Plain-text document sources
━━━━━━━━━━━━━━━━━━━━━━━━━━━━━━

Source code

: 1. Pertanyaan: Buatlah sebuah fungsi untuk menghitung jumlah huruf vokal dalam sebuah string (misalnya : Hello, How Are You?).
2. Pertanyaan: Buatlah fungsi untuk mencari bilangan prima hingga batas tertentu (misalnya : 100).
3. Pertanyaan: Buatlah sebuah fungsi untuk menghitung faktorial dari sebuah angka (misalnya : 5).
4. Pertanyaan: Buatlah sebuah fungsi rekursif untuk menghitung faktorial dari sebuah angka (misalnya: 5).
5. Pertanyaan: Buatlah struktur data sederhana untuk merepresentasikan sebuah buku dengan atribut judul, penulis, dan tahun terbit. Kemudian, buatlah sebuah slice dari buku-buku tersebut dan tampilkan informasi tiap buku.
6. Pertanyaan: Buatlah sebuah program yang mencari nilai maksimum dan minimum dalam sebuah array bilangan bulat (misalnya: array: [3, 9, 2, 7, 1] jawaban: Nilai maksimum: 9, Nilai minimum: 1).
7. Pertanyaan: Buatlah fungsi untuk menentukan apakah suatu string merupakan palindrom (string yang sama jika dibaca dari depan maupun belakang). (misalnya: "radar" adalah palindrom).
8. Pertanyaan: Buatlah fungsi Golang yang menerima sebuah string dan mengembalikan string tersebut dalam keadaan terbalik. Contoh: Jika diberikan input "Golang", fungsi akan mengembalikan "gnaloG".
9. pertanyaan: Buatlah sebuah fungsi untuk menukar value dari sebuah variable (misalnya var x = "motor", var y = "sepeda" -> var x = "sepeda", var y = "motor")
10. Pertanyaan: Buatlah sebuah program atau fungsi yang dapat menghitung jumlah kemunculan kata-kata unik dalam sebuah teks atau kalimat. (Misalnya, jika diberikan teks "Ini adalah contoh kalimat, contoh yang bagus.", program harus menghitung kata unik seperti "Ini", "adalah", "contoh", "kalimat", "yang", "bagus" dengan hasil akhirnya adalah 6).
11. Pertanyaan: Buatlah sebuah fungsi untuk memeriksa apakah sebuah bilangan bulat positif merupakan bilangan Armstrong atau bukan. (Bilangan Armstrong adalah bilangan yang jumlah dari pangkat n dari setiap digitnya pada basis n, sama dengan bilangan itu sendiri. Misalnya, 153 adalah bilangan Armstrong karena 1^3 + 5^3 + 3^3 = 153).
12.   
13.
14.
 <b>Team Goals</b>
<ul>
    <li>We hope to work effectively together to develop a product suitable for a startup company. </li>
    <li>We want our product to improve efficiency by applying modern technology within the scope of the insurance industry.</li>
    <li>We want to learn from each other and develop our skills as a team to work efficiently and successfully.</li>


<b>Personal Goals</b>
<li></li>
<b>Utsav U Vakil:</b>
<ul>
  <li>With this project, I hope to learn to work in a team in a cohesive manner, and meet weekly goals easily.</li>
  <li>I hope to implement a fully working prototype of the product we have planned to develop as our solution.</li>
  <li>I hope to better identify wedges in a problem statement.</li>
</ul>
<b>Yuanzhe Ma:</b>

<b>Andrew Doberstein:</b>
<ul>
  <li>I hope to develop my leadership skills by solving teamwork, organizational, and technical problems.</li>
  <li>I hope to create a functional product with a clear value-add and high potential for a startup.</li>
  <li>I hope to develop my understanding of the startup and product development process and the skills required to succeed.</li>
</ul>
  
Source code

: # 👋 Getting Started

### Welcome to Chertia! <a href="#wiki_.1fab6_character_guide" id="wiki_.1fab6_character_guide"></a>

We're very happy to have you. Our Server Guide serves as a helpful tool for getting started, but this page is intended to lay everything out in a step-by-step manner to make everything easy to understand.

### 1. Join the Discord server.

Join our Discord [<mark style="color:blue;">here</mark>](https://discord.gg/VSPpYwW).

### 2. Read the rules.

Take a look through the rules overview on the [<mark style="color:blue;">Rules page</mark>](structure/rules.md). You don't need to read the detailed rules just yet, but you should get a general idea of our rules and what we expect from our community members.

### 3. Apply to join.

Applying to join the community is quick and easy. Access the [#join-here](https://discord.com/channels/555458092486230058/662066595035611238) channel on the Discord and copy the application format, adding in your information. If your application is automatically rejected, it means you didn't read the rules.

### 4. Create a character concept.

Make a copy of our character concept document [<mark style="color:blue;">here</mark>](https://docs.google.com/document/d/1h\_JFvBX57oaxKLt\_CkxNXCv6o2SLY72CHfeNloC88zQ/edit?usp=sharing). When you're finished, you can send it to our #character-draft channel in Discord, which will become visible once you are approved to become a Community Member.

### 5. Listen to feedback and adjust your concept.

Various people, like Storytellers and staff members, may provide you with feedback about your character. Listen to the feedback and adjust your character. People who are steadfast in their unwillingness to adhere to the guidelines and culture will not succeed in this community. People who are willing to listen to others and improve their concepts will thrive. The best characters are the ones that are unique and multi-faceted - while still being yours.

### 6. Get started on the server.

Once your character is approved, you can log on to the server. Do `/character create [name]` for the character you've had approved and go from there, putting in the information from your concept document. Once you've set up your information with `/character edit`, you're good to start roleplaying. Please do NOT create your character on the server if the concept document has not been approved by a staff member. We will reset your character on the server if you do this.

━━━━━━━━━━━━━━━━━━━━━━━━━━━━━━

* [Task brief]:
Check each line of the entries for "succeed" and copy those that have it.

* [Reply to the exercise]:
  <li>I hope to develop my understanding of the startup and product development process and the skills required to succeed.</li>
Various people, like Storytellers and staff members, may provide you with feedback about your character. Listen to the feedback and adjust your character. People who are steadfast in their unwillingness to adhere to the guidelines and culture will not succeed in this community. People who are willing to listen to others and improve their concepts will thrive. The best characters are the ones that are unique and multi-faceted - while still being yours.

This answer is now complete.